O problema não é o glutamato


O problema não é o glutamato

Sódio que vem junto é o verdadeiro veneno, se consumido em excesso.

Esta é para os fãs de aji-no-moto (e não, não ganho nada com isso, além de publicamente isentar meu pai do escrutínio familiar): o glutamato que eles polvilham na comida é pinto perto dos baldes de glutamato, relativamente falando, que todos nós já comemos todos os dias. 

E não é porque veneno pouco é bobagem, e sim porque glutamato não é veneno. 

Muito pelo contrário: trata-se do neurotransmissor mais presente no cérebro, e também o aminoácido mais comum em nosso corpo.

Todas as proteínas do corpo são formadas por conjuntos dos mesmo vinte blocos básicos, chamados aminoácidos, arranjados em números e sequências diferentes. 

A forma tridimensional de cada proteína se auto-organiza conforme a ordem e o número de aminoácidos, e dessa forma tem-se a função de cada uma. 

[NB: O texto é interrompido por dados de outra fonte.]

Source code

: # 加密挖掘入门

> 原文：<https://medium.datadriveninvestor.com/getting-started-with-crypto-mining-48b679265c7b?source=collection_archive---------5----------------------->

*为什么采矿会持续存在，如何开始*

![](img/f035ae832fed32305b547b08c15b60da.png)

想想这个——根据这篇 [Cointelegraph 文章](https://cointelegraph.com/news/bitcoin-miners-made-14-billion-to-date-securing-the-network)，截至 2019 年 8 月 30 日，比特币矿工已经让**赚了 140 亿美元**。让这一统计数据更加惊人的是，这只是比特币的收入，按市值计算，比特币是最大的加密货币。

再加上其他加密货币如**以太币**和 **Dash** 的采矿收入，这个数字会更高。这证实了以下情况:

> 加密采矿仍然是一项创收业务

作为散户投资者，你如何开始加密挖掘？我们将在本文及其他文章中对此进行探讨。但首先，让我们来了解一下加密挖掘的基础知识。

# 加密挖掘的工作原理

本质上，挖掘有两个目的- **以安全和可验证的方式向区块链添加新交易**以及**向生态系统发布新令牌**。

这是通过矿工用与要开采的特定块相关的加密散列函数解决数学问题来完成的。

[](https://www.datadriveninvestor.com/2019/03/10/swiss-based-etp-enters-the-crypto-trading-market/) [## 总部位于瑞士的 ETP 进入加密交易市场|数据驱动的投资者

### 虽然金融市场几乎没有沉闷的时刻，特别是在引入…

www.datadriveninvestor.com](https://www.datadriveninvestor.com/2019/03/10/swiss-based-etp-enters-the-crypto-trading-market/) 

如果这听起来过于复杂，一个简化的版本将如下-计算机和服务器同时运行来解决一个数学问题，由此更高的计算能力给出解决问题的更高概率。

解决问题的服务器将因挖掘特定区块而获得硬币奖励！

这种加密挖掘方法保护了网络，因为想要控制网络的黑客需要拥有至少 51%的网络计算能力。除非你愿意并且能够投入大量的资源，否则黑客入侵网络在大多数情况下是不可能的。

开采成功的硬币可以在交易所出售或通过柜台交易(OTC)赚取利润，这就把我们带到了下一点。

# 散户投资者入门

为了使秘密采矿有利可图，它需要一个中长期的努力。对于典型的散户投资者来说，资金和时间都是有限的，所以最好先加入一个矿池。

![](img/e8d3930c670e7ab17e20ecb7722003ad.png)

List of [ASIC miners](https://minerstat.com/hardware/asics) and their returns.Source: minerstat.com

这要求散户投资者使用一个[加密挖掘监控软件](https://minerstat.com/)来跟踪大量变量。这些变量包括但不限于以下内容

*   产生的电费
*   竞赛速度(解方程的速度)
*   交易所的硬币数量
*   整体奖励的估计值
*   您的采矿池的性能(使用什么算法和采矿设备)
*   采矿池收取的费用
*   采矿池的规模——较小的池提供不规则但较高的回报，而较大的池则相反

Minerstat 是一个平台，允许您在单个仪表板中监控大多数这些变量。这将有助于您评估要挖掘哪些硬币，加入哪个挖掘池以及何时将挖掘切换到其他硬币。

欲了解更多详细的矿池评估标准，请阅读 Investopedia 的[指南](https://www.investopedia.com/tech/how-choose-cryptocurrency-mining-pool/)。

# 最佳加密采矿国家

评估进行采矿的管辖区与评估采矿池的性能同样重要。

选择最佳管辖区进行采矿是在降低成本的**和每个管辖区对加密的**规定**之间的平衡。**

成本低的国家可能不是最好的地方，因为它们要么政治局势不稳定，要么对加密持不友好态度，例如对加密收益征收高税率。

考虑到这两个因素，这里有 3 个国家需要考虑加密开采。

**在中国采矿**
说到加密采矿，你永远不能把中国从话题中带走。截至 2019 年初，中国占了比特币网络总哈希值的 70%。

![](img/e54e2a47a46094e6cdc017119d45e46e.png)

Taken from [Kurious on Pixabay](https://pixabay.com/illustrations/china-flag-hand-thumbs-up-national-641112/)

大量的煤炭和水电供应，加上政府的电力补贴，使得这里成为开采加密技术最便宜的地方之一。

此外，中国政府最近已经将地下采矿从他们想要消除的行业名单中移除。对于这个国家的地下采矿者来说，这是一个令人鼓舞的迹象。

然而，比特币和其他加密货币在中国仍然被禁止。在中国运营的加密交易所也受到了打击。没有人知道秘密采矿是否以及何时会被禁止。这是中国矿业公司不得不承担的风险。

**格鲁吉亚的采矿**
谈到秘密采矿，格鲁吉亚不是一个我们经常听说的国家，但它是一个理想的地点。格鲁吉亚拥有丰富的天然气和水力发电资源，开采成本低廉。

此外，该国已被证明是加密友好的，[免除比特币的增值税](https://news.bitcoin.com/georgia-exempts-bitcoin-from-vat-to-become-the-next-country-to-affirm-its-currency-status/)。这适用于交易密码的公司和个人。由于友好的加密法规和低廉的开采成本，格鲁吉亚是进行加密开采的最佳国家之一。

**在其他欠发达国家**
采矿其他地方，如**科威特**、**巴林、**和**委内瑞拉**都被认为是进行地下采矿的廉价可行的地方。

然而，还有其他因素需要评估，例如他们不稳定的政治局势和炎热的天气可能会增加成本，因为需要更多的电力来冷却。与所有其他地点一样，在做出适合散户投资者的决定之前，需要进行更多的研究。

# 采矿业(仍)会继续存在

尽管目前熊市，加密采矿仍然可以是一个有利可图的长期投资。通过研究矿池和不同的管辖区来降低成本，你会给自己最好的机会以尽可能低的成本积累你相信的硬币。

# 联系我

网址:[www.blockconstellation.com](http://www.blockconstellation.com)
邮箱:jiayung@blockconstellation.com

Alguns desses aminoácidos, como o triptofano, o corpo não sabe produzir, então ou eles vem da comida, ou o corpo sofre as consequências da deficiência.


COLHER DE SAL

Outros, como o ácido glutâmico, o corpo bem sabe fabricar conforme necessário —mas são tão comuns nas proteínas de animais como nós, e dos seres que nós comemos, que é normal ingerir diariamente toda a quantidade que o corpo usa.

Glutamato, que é a forma do ácido glutâmico em sal, é o mais comum dos aminoácidos, onipresente em nossa comida e sangue. “Ah, faz sentido que a evolução tenha escolhido justo ele para ser neurotransmissor”, dirão uns.

 “Que ideia de jerico usar algo tão comum para fazer algo tão importante, transmitir sinais no cérebro!”, dirão outros.

Estão ambos errados, e pela mesma razão que torna o glutamato adicionado à comida como tempero perfeitamente inócuo: o glutamato que chega pela digestão e circula no sangue não tem acesso ao cérebro adulto saudável. 

Nadinha. Todo o glutamato que transmite sinais nas sinapses do cérebro é feito ali mesmo, de formas bem menores de carbono e nitrogênio.

Quem garante a segurança do cérebro e das experiências alimentícias são os astrócitos, as células cujos braços ramificados envolvem neurônios e sinapses. 

São os astrócitos que, no começo da vida, instruem neurônios a formar sinapses uns com os outros; também eles reciclam o glutamato usado, e transferem energia para os neurônios proporcionalmente ao glutamato recolhido. 

De quebra, astrócitos fazem os capilares vizinhos se fecharem, de modo que a partir de um ano de idade, só passa para o cérebro o que os astrócitos transferirem eles mesmos. Glutamato do sangue? Nenhum.

O problema de comer glutamato monossódico, vulgo MSG, não está no glutamato, e sim no átomo de sódio que o acompanha —o mesmo do sal de cozinha, cujo excesso, este, sim, os rins tem que se virar para expulsar do corpo.

SUZANA HERCULANO-HOUZEL - bióloga e neurocientista da Universidade Vanderbilt (EUA).